[MATERIAL TO PROCESS — start]

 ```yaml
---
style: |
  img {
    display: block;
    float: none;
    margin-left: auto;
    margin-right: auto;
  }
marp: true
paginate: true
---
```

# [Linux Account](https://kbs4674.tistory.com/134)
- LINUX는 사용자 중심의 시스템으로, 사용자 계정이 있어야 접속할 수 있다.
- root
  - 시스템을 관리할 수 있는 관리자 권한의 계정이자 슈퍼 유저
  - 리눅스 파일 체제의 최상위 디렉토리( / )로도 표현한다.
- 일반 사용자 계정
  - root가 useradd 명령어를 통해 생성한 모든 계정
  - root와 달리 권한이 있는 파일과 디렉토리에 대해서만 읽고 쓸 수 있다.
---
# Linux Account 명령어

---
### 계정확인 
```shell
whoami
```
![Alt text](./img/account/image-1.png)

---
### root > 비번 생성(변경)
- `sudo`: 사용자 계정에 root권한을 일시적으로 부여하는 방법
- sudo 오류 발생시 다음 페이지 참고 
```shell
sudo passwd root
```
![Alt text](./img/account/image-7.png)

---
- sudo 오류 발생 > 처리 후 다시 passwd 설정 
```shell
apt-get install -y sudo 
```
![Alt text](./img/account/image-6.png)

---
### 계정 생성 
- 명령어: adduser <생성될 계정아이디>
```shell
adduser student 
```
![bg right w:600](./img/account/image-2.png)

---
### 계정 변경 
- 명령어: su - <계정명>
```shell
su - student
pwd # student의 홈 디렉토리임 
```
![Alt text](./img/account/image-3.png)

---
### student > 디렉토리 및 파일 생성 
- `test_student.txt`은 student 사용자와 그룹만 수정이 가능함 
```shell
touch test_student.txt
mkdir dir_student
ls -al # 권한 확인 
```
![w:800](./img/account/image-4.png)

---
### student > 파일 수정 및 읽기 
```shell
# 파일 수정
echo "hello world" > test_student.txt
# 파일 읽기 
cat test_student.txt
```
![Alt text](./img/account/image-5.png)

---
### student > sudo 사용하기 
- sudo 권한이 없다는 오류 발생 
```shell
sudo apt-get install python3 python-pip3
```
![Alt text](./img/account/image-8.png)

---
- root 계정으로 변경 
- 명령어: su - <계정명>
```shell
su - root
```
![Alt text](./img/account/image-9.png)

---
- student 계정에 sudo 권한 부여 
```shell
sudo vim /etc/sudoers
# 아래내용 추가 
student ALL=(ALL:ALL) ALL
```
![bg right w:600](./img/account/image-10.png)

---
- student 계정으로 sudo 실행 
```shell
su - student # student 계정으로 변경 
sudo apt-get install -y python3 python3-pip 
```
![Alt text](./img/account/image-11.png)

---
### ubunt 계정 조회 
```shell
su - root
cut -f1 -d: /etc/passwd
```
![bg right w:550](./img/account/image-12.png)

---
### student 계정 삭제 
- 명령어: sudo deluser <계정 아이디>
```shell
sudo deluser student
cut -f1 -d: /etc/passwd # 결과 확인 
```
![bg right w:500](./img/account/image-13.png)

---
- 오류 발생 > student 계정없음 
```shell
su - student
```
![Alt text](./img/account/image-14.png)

[MATERIAL TO PROCESS — finish]

◆ **TASK STATEMENT**
Copy out each line of the listing that contains the word "deluser".

◆ **EXERCISE OUTPUT**
- 명령어: sudo deluser <계정 아이디>
sudo deluser student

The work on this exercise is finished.